Methods: A retrospective study was conducted on medical records of 60 children who underwent MMC repair between January 2016 and December 2019. ERC/62/24/06 were categorized into six groups based on the timing of assessment and surgical intervention. The KA Bennett classification system was used for functional outcomes grading. A Kaplan-Meier and log-rank test was used to find survival rates.
Results: Survival analysis revealed that early surgical intervention significantly reduced mortality rates compared to conservative treatment (p<0.05). Children treated within 24 hours (Group C) had higher survival rates (94.4%) compared to those with delayed or no closure (Groups A and B). Functional improvements were noted across all groups, with the highest in groups undergoing early surgery. The presence of hydrocephalus negatively impacted survival, with early closure groups showing lower mortality (26%) compared to those with delayed closure (55.1%).
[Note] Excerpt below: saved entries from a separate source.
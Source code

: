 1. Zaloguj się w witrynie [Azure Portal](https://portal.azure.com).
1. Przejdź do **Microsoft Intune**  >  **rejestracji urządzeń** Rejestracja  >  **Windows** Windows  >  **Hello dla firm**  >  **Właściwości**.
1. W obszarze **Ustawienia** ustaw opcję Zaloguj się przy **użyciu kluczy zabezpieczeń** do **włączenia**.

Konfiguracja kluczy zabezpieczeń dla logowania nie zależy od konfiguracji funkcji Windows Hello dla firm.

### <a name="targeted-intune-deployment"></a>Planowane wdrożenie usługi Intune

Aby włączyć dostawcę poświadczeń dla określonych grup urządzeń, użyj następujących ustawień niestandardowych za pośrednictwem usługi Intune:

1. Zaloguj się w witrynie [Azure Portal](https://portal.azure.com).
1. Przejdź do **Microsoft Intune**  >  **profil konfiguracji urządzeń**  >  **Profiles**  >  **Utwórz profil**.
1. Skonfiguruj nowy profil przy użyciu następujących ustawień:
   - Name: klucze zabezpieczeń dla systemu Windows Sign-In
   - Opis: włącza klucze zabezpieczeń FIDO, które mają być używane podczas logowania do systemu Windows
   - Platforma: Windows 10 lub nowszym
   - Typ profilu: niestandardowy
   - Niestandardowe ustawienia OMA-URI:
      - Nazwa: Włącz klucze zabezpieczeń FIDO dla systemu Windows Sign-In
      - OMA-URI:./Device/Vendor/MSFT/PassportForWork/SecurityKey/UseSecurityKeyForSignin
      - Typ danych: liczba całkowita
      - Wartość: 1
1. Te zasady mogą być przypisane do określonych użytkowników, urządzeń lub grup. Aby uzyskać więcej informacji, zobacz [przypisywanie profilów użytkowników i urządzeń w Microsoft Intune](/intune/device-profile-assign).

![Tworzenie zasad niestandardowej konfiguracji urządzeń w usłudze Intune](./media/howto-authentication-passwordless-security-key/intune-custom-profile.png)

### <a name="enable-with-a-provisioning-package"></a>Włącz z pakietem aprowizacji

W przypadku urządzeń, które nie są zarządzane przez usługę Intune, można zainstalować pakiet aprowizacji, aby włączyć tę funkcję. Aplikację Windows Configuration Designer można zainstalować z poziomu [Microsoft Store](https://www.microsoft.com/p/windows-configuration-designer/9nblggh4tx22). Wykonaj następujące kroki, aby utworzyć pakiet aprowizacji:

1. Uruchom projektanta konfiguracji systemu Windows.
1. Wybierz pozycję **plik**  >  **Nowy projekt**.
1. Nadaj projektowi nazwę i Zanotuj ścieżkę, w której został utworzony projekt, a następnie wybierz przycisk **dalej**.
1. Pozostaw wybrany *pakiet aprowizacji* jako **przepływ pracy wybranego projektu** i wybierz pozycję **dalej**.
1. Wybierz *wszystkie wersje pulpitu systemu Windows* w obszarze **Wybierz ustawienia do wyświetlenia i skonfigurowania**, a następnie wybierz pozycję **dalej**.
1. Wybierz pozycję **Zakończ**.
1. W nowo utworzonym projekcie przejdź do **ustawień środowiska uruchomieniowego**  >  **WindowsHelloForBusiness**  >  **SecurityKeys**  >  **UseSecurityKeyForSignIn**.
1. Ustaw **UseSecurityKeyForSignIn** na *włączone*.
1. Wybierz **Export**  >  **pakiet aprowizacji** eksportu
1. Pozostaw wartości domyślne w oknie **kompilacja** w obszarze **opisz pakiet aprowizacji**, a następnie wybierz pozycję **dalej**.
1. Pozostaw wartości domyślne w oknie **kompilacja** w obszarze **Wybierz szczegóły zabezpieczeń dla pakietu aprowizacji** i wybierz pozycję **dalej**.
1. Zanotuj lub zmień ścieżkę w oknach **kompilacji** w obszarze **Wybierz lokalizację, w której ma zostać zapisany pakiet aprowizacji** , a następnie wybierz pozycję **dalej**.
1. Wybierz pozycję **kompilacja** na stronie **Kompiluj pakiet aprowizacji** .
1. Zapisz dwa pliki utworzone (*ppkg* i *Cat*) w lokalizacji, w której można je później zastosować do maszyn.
Group E showed fewer cases of hydrocephalus (62%) and smaller thoracic lumbar lesions were excluded from comparisons due to its unique profile assessed on days 3-4 post-birth.
Conclusion: Early surgical intervention within the first 24 hours post-birth significantly improves survival and functional outcomes in children with MMC compared to delayed treatment or conservative management.